According to the Ministry of Commerce’s report for the first four months (Jan-Apr) of 2023, Thailand’s durian exports and frozen durian had a total value of 63,627 million baht, up 166 percent from the same period last year.
The top export market was China with a value of 62,068 million baht, an increase of 170 percent from the previous year, foloowing by Hong Kong with a value of 941 million baht, up 77 percent year-on-year, and Taiwan with a value of 198 million baht, up 36 percent year-on-year.
Notably, Vietnam ranked tenth as an export market with a value of only 0.15 million baht in 2022 and 16.25 million in 2023, but recorded a remarkable 10,769 percent increase.
Keerati Rushchano, Permanent Secretary of the Ministry of Commerce, told Prachachat that durian exports, both fresh and frozen, have increased by over 100 percent in the first four months of this year. However, the trend for the second half of the year has yet to be evaluated, especially durian production in the southern region as production in the eastern region is almost complete.
In addition to market management, the ministry has also been monitoring transport across the Vietnamese and Lao borders for export to China. However, there are currently no plans to expand exports to other countries. The Ministry of Commerce has coordinated with the two border inspection posts of the two countries to ensure a smooth export process.
Sanchai Puranachaikiri, president of the Thai Fruit Traders and Exporters Association, said durian exports are expected to increase by 50 per cent this year.

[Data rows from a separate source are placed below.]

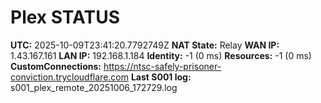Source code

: # Plex STATUS

**UTC:** 2025-10-09T23:41:20.7792749Z
**NAT State:** Relay
**WAN IP:** 1.43.167.161
**LAN IP:** 192.168.1.184
**Identity:** -1 (0 ms)
**Resources:** -1 (0 ms)
**CustomConnections:** https://ntsc-safely-prisoner-conviction.trycloudflare.com
**Last S001 log:** s001_plex_remote_20251006_172729.log
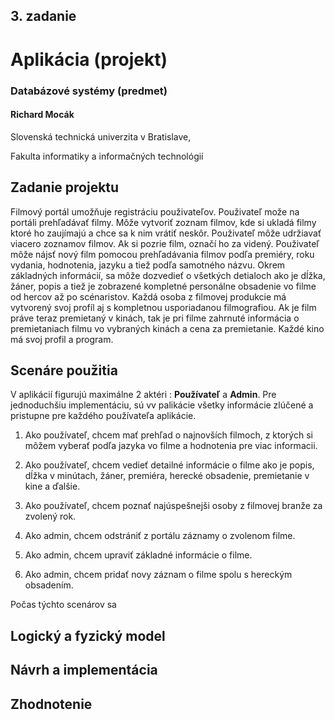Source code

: ## 3. zadanie
# Aplikácia (projekt) 
### Databázové systémy (predmet)
#### Richard Mocák

Slovenská technická univerzita v Bratislave,

Fakulta informatiky a informačných technológií

## Zadanie projektu
Filmový portál umožňuje registráciu použivateľov. 
Použivateľ može na portáli prehľadávať filmy. Môže vytvoriť
zoznam filmov, kde si ukladá filmy ktoré ho zaujímajú a chce sa 
k nim vrátiť neskôr. Použivateľ môže udržiavať viacero zoznamov 
filmov.
Ak si pozrie film, označí ho za videný.
Použivateľ môže nájsť nový film pomocou prehľadávania filmov podľa 
premiéry, roku vydania, hodnotenia, jazyku a
tiež podľa samotného názvu. Okrem základných informácií, sa
môže dozvedieť o všetkých detialoch ako je dĺžka, žáner, 
popis a tiež je
zobrazené kompletné personálne obsadenie vo filme od hercov
až po scénaristov. Každá osoba z filmovej produkcie má vytvorený
svoj profíl aj s kompletnou usporiadanou filmografiou.
Ak je film práve teraz premietaný v kinách, tak je pri filme zahrnuté
informácia o premietaniach filmu vo vybraných kinách a
cena za premietanie. Každé kino má svoj profil a program.

## Scenáre použitia
V aplikácií figurujú maximálne 2 aktéri : **Používateľ** a  **Admin**. Pre jednoduchšiu implementáciu, sú vv palikácie všetky informácie zlúčené a pristupne pre každého používateľa aplikácie.


1. Ako používateľ, chcem mať prehľad o najnovších filmoch, 
z ktorých si môžem vyberať podľa jazyka vo filme a hodnotenia pre viac informacii.

2. Ako používateľ, chcem vedieť detailné informácie o filme ako je popis, dĺžka v minútach, žáner, premiéra, herecké obsadenie, 
premietanie v kine a ďalšie.

3. Ako používateľ, chcem poznať najúspešnejši osoby z filmovej branže za zvolený rok.

4. Ako admin, chcem odstrániť z portálu záznamy o zvolenom filme.

5. Ako admin, chcem upraviť základné informácie o filme.

6. Ako admin, chcem pridať novy záznam o filme spolu s hereckým obsadením.

Počas týchto scenárov sa  



## Logický a fyzický model

## Návrh a implementácia


## Zhodnotenie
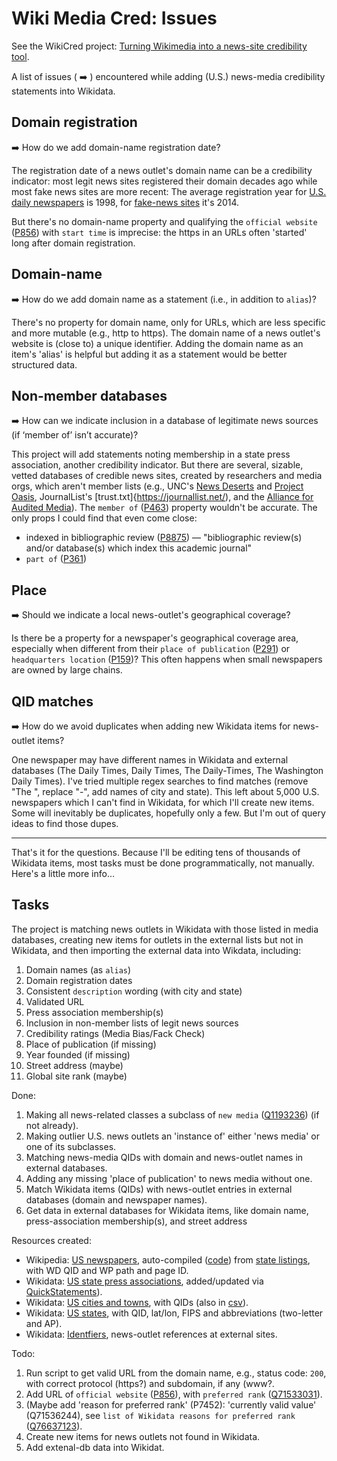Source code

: # Wiki Media Cred: Issues
See the WikiCred project: [Turning Wikimedia into a news-site credibility tool](https://misinfocon.com/turning-wikimedia-into-a-news-site-credibility-tool-422dbf28fdec).

A list of issues ( :arrow_right: ) encountered while adding (U.S.) news-media credibility statements into Wikidata.

## Domain registration
:arrow_right: How do we add domain-name registration date?

The registration date of a news outlet's domain name can be a credibility indicator: most legit news sites registered their domain decades ago while most fake news sites are more recent: The average registration year for [U.S. daily newspapers](https://docs.google.com/spreadsheets/d/1WPU3ILa6YAFoKwryXQWudXv_MCzCaseBL-PrjlbfnFg/edit#gid=30371215) is 1998, for [fake-news sites](https://docs.google.com/spreadsheets/d/1ck1_FZC-97uDLIlvRJDTrGqBk0FuDe9yHkluROgpGS8/edit#gid=1144285784) it's 2014.

But there's no domain-name property and qualifying the `official website` ([P856](https://www.wikidata.org/wiki/Property:P856)) with `start time` is imprecise: the https in an URLs often 'started' long after domain registration.

## Domain-name
:arrow_right: How do we add domain name as a statement (i.e., in addition to `alias`)?

There's no property for domain name, only for URLs, which are less specific and more mutable (e.g., http to https). The domain name of a news outlet's website is (close to) a unique identifier. Adding the domain name as an item's 'alias' is helpful but adding it as a statement would be better structured data.

## Non-member databases
:arrow_right: How can we indicate inclusion in a database of legitimate news sources (if ‘member of’ isn’t accurate)? 

This project will add statements noting membership in a state press association, another credibility indicator. But there are several, sizable, vetted databases of credible news sites, created by researchers and media orgs, which aren't member lists (e.g., UNC's [News Deserts](https://www.usnewsdeserts.com/) and [Project Oasis](https://www.projectnewsoasis.com/), JournalList's [trust.txt]{https://journallist.net/), and the [Alliance for Audited Media](https://auditedmedia.com/)). The `member of` ([P463](https://www.wikidata.org/wiki/Property:P463)) property wouldn't be accurate. The only props I could find that even come close:
* indexed in bibliographic review ([P8875](https://www.wikidata.org/wiki/Property:P8875)) — "bibliographic review(s) and/or database(s) which index this academic journal"
* `part of` ([P361](https://www.wikidata.org/wiki/Property:P361))

## Place
:arrow_right: Should we indicate a local news-outlet's geographical coverage?

Is there be a property for a newspaper's geographical coverage area, especially when different from their `place of publication` ([P291](https://www.wikidata.org/wiki/Property:P291)) or `headquarters location` ([P159](https://www.wikidata.org/wiki/Property:P159))? This often happens when small newspapers are owned by large chains.

## QID matches
:arrow_right: How do we avoid duplicates when adding new Wikidata items for news-outlet items?

One newspaper may have different names in Wikidata and external databases (The Daily Times, Daily Times, The Daily-Times, The Washington Daily Times). I've tried multiple regex searches to find matches (remove "The ", replace "-", add names of city and state). This left about 5,000 U.S. newspapers which I can't find in Wikidata, for which I'll create new items. Some will inevitably be duplicates, hopefully only a few. But I'm out of query ideas to find those dupes.

<hr>
That's it for the questions. Because I'll be editing tens of thousands of Wikidata items, most tasks must be done programmatically, not manually. Here's a little more info…

## Tasks
The project is matching news outlets in Wikidata with those listed in media databases, creating new items for outlets in the external lists but not in Wikidata, and then importing the external data into Wikdata, including:
1. Domain names (as `alias`)
1. Domain registration dates
2. Consistent `description` wording (with city and state)
1. Validated URL
1. Press association membership(s)
1. Inclusion in non-member lists of legit news sources
1. Credibility ratings (Media Bias/Fack Check)
1. Place of publication (if missing)
1. Year founded (if missing)
1. Street address (maybe)
1. Global site rank (maybe)

Done:
1. Making all news-related classes a subclass of `new media` ([Q1193236](https://www.wikidata.org/wiki/Q1193236)) (if not already).
1. Making outlier U.S. news outlets an 'instance of' either 'news media' or one of its subclasses.
1. Matching news-media QIDs with domain and news-outlet names in external databases.
1. Adding any missing 'place of publication' to news media without one.
1. Match Wikidata items (QIDs) with news-outlet entries in external databases (domain and newspaper names).
1. Get data in external databases for Wikidata items, like domain name, press-association membership(s), and street address

Resources created:
* Wikipedia: [US newspapers](https://github.com/hearvox/wiki-media-cred/blob/main/data/wikipedia-us-newspapers.tsv), auto-compiled ([code](https://github.com/hearvox/wiki-media-cred/blob/main/code/wikipedia-us-newspapers.php)) from [state listings](https://en.wikipedia.org/wiki/Category:Lists_of_newspapers_published_in_the_United_States_by_state), with WD QID and WP path and page ID.
* Wikidata: [US state press associations](https://github.com/hearvox/wiki-media-cred/blob/main/data/wd-press-assoc.tsv), added/updated via [QuickStatements](https://github.com/hearvox/wiki-media-cred/blob/main/code/wd-press-assoc-qs.sql)).
* Wikidata: [US cities and towns](https://github.com/hearvox/wiki-media-cred/blob/main/data/wikidata-us-cities.tsv), with QIDs (also in [csv](https://github.com/hearvox/wiki-media-cred/blob/main/data/wikidata-us-cities.csv)).
* Wikidata: [US states](https://github.com/hearvox/wiki-media-cred/blob/main/data/wikidata-us-states.tsv), with QID, lat/lon, FIPS and abbreviations (two-letter and AP).
* Wikidata: [Identfiers](/Topics/Identifers.md), news-outlet references at external sites.

Todo:
1. Run script to get valid URL from the domain name, e.g., status code: `200`, with correct protocol (https?) and subdomain, if any (www?.
1. Add URL of `official website` ([P856](https://www.wikidata.org/wiki/Property:P856)), with `preferred rank` ([Q71533031](https://www.wikidata.org/wiki/Q71533031)).
1. (Maybe add 'reason for preferred rank' (P7452): 'currently valid value' (Q71536244), see `list of Wikidata reasons for preferred rank` ([Q76637123](https://www.wikidata.org/wiki/Q76637123)).
1. Create new items for news outlets not found in Wikidata.
1. Add extenal-db data into Wikidat.



<!--
## Notes
`news media` [(Q1193236)(https://www.wikidata.org/wiki/Q1193236)]
[news media and its subclasses](https://angryloki.github.io/wikidata-graph-builder/?item=Q1193236&property=P279&mode=reverse&sc_color=%231c5ec3c4&sc_width=5)
`` ([](https://www.wikidata.org/wiki/Property:))

https://github.com/ikatyang/emoji-cheat-sheet/tree/master
https://docs.github.com/en/get-started/writing-on-github/getting-started-with-writing-and-formatting-on-github/basic-writing-and-formatting-syntax


:arrow_right: Clark Fork Valley Press	and Mineral Independent merger, [shares domain name](https://vp-mi.com/).
-->


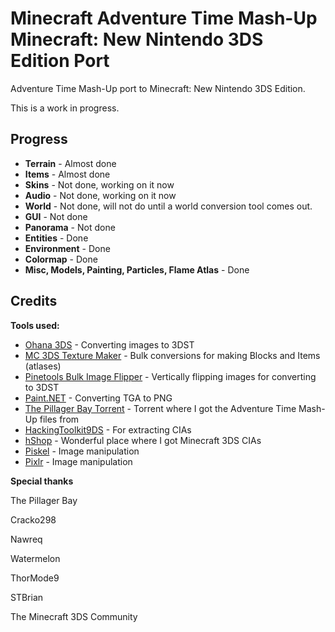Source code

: # Minecraft Adventure Time Mash-Up Minecraft: New Nintendo 3DS Edition Port
Adventure Time Mash-Up port to Minecraft: New Nintendo 3DS Edition.

This is a work in progress.

## Progress

- **Terrain** - Almost done
- **Items** - Almost done
- **Skins** - Not done, working on it now
- **Audio** - Not done, working on it now
- **World** - Not done, will not do until a world conversion tool comes out.
- **GUI** - Not done
- **Panorama** - Not done
- **Entities** - Done
- **Environment** - Done
- **Colormap** - Done
- **Misc, Models, Painting, Particles, Flame Atlas** - Done

## Credits

**Tools used:**
- [Ohana 3DS](https://gbatemp.net/attachments/ohana3ds-zip.99223/) - Converting images to 3DST
- [MC 3DS Texture Maker](https://github.com/STBrian/MC3DS-Texture-Maker) - Bulk conversions for making Blocks and Items (atlases)
- [Pinetools Bulk Image Flipper](https://pinetools.com/bulk-batch-flip-image) - Vertically flipping images for converting to 3DST
- [Paint.NET](https://www.getpaint.net/) - Converting TGA to PNG
- [The Pillager Bay Torrent](https://archive.org/details/minecraft-marketplace) - Torrent where I got the Adventure Time Mash-Up files from
- [HackingToolkit9DS](https://github.com/Asia81/HackingToolkit9DS) - For extracting CIAs
- [hShop](https://hshop.erista.me) - Wonderful place where I got Minecraft 3DS CIAs
- [Piskel](https://piskelapp.com) - Image manipulation
- [Pixlr](https://pixlr.com/x) - Image manipulation

**Special thanks**

The Pillager Bay

Cracko298

Nawreq

Watermelon

ThorMode9

STBrian

The Minecraft 3DS Community
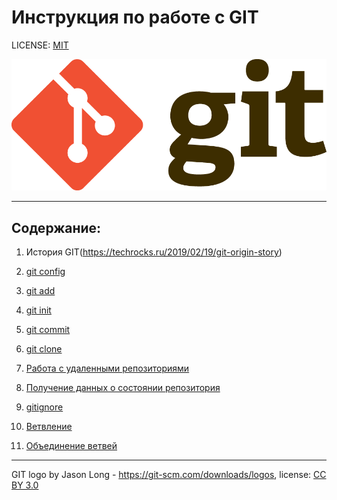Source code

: # Инструкция по работе с GIT

LICENSE: [MIT](./license.md)

![git-logo](./assets/Git-Logo-2Color.png)

---


## Содержание:
1. История GIT(https://techrocks.ru/2019/02/19/git-origin-story)


2. [git config](./git%20config.md)

3. [git add](./add.md)

4. [git init](./git%20init.md)

5. [git commit](./git%20commit.md)

6. [git clone](./git%20clone.md)

7. [Работа с удаленными репозиториями](./work.md)

8. [Получение данных о состоянии репозитория](./data.md)

9. [gitignore](./gitignore.md)

10. [Ветвление](./branch.md)

11. [Объединение ветвей](./uni.md)


---

GIT logo by Jason Long - https://git-scm.com/downloads/logos, license: [CC BY 3.0](https://creativecommons.org/licenses/by/3.0/)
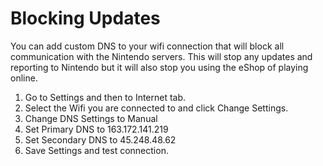 # Blocking Updates

You can add custom DNS to your wifi connection that will block all communication with the Nintendo servers. This will stop any updates and reporting to Nintendo but it will also stop you using the eShop of playing online. 

1. Go to Settings and then to Internet tab.
2. Select the Wifi you are connected to and click Change Settings.
3. Change DNS Settings to Manual
4. Set Primary DNS to 163.172.141.219
5. Set Secondary DNS to 45.248.48.62
6. Save Settings and test connection.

Durian production in the eastern region has been a major contributor to the increased exports in the first four months, which recorded a remarkable 166 percent increase compared to the same period last year, breaking previous records. The price of the popular Monthong durian has also reached a new high of 270 baht per kilogram.
It is worth noting that while China remains the top export market, the market in Vietnam, which is one of Thailand’s top 10 markets, has experienced a staggering 10,000 percent growth rate. Despite the relatively low volume, traders have shifted their focus to export through Vietnam as a gateway to China, passing through checkpoints such as You Yiguan, Dongxing and Ping Qian.
The cross-border route through Vietnam is already widely used and declaration procedures vary. Some traders declare their goods directly to China, while others declare them to Vietnam, as the products sometimes do not need a middleman when they are ticketed to Vietnam, as they are considered cross-border products and no taxes are charged, only border fees.
Sanchai added that the Durian Association Group held a joint meeting with the elected members of the Move Forward Party, which won in the eastern region, at the Blue Rabbit Hotel in Chanthaburi on 23 June to discuss the implementation of the new durian care measures by the National Bureau of Agricultural Commodity and Food Standards.
They were worried that these standards will have long-term implications for the control of durian exports. The work involved is complex and leads to overlap in licensing. Currently, the inspection power has been transferred to the private sector, with the government becoming a tool for this group.
“In the beginning, the discussion revolved around finding solutions to the problem of immature durians. However, the discussion ended up controlling the middleman, not the farm. Penalties were imposed on those who do not sell immature durians. The middleman only buys the immature durians from the farmer who harvests and sells the immature durians. Instead of focusing on controlling the orchards and the people involved in harvesting, attention shifted to controlling the warehouse controllers,” Sanchai explained.